陶哲轩实分析（上）11.4及习题-Analysis I 11.4

Exercise 11.4.1

Since $f$ and $g$ are both Riemann integrable, we have
$\overline{\int}_I f=\underline{\int}_I f,\quad \overline{\int}_I g=\underline{\int}_I g$
So for $∀ϵ>0$, we have piecewise constant function $\overline{f}$ majorizes $f$, $\underline{f}$ minorizes $f$, $\overline{g}$ majorizes $g$, $\underline{g}$ minorizes $g$, such that
${\int}_I^ f-ϵ<{\int}_I \underline{f}≤{\int}_I f≤{\int}_I \overline{f}<{\int}_I f+ϵ,\\{\int}_I g-ϵ<{\int}_I \underline{g}≤{\int}_I g≤{\int}_I \overline{g}<{\int}_I g+ϵ$
( a ) It’s easy to prove that $\overline{f}+\overline{g}$ majorizes $f+g$ and $\underline{f}+\underline{g}$ minorizes $f+g$, so we have
${\int}_I (\underline{f}+\underline{g}) ≤\underline{\int}_I (f+g) ≤\overline{\int}_I (f+g)≤{\int}_I (\overline{f}+\overline{g})$
Use Theorem 11.2.16 we have
${\int}_I (\underline{f}+\underline{g}) ={\int}_I \underline{f}+{\int}_I \underline{g}>{\int}_I f+{\int}_I g-2ϵ \\ {\int}_I (\overline{f}+\overline{g}) ={\int}_I \overline{f}+{\int}_I \overline{g}<{\int}_I f+{\int}_I g+2ϵ$
Thus
$\overline{\int}_I (f+g)-\underline{\int}_I (f+g)≤{\int}_I (\overline{f}+\overline{g}) -{\int}_I (\underline{f}+\underline{g}) <4ϵ$
So $f+g$ is Riemann integrable, and
${\int}_I f+{\int}_I g-2ϵ<{\int}_I (\underline{f}+\underline{g}) ≤{\int}_I (f+g) ≤{\int}_I (\overline{f}+\overline{g}) <{\int}_If+{\int}_Ig+2ϵ$
Which shows ${\int}_I (f+g) ={\int}_I f+{\int}_I g$.

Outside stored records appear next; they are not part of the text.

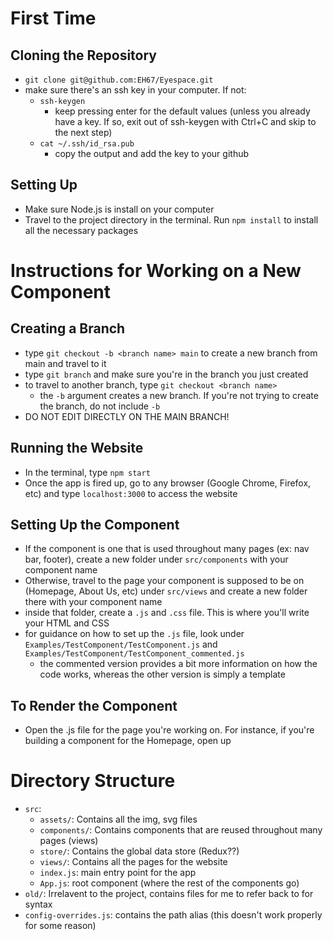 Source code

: # First Time
## Cloning the Repository
- `git clone git@github.com:EH67/Eyespace.git`
- make sure there's an ssh key in your computer. If not:
    - `ssh-keygen`
        - keep pressing enter for the default values (unless you already have a key. If so, exit out of ssh-keygen with Ctrl+C and skip to the next step)
    - `cat ~/.ssh/id_rsa.pub`
        - copy the output and add the key to your github

## Setting Up
- Make sure Node.js is install on your computer
- Travel to the project directory in the terminal. Run `npm install` to install all the necessary packages

# Instructions for Working on a New Component
## Creating a Branch
- type `git checkout -b <branch name> main` to create a new branch from main and travel to it
- type `git branch` and make sure you're in the branch you just created
- to travel to another branch, type `git checkout <branch name>`
    - the `-b` argument creates a new branch. If you're not trying to create the branch, do not include `-b`
- DO NOT EDIT DIRECTLY ON THE MAIN BRANCH!

## Running the Website
- In the terminal, type `npm start`
- Once the app is fired up, go to any browser (Google Chrome, Firefox, etc) and type `localhost:3000` to access the website

## Setting Up the Component
- If the component is one that is used throughout many pages (ex: nav bar, footer), create a new folder under `src/components` with your component name
- Otherwise, travel to the page your component is supposed to be on (Homepage, About Us, etc) under `src/views` and create a new folder there with your component name
- inside that folder, create a `.js` and `.css` file. This is where you'll write your HTML and CSS
- for guidance on how to set up the `.js` file, look under `Examples/TestComponent/TestComponent.js` and `Examples/TestComponent/TestComponent_commented.js`
    - the commented version provides a bit more information on how the code works, whereas the other version is simply a template

## To Render the Component
- Open the .js file for the page you're working on. For instance, if you're building a component for the Homepage, open up 

# Directory Structure
- `src`: 
    - `assets/`: Contains all the img, svg files
    - `components/`: Contains components that are reused throughout many pages (views)
    - `store/`: Contains the global data store (Redux??)
    - `views/`: Contains all the pages for the website
    - `index.js`: main entry point for the app
    - `App.js`: root component (where the rest of the components go)
- `old/`: Irrelavent to the project, contains files for me to refer back to for syntax
- `config-overrides.js`: contains the path alias (this doesn't work properly for some reason)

( b ) First suppose $c>0$, then $c\overline{f}$ majorizes $cf$, $c\underline{f}$ minorizes $cf$, so we have
${\int}_I (c\underline{f}) ≤\underline{\int}_I (cf) ≤\overline{\int}_I (cf)≤{\int}_I(c\overline{f})$
Use Theorem 11.2.16 we have
${\int}_I(c\underline{f}) =c{\int}_I \underline{f}>c{\int}_I f-cϵ,\quad {\int}_I (c\overline{f}) =c{\int}_I \overline{f}<c{\int}_I f+cϵ$
Thus
$c{\int}_I f-cϵ<{\int}_I (c\underline{f}) ≤\underline{\int}_I (cf) ≤\overline{\int}_I (cf)≤{\int}_I (c\overline{f}) <c{\int}_I f+cϵ$
Which shows ${\int}_I (cf) =c{\int}_I f$.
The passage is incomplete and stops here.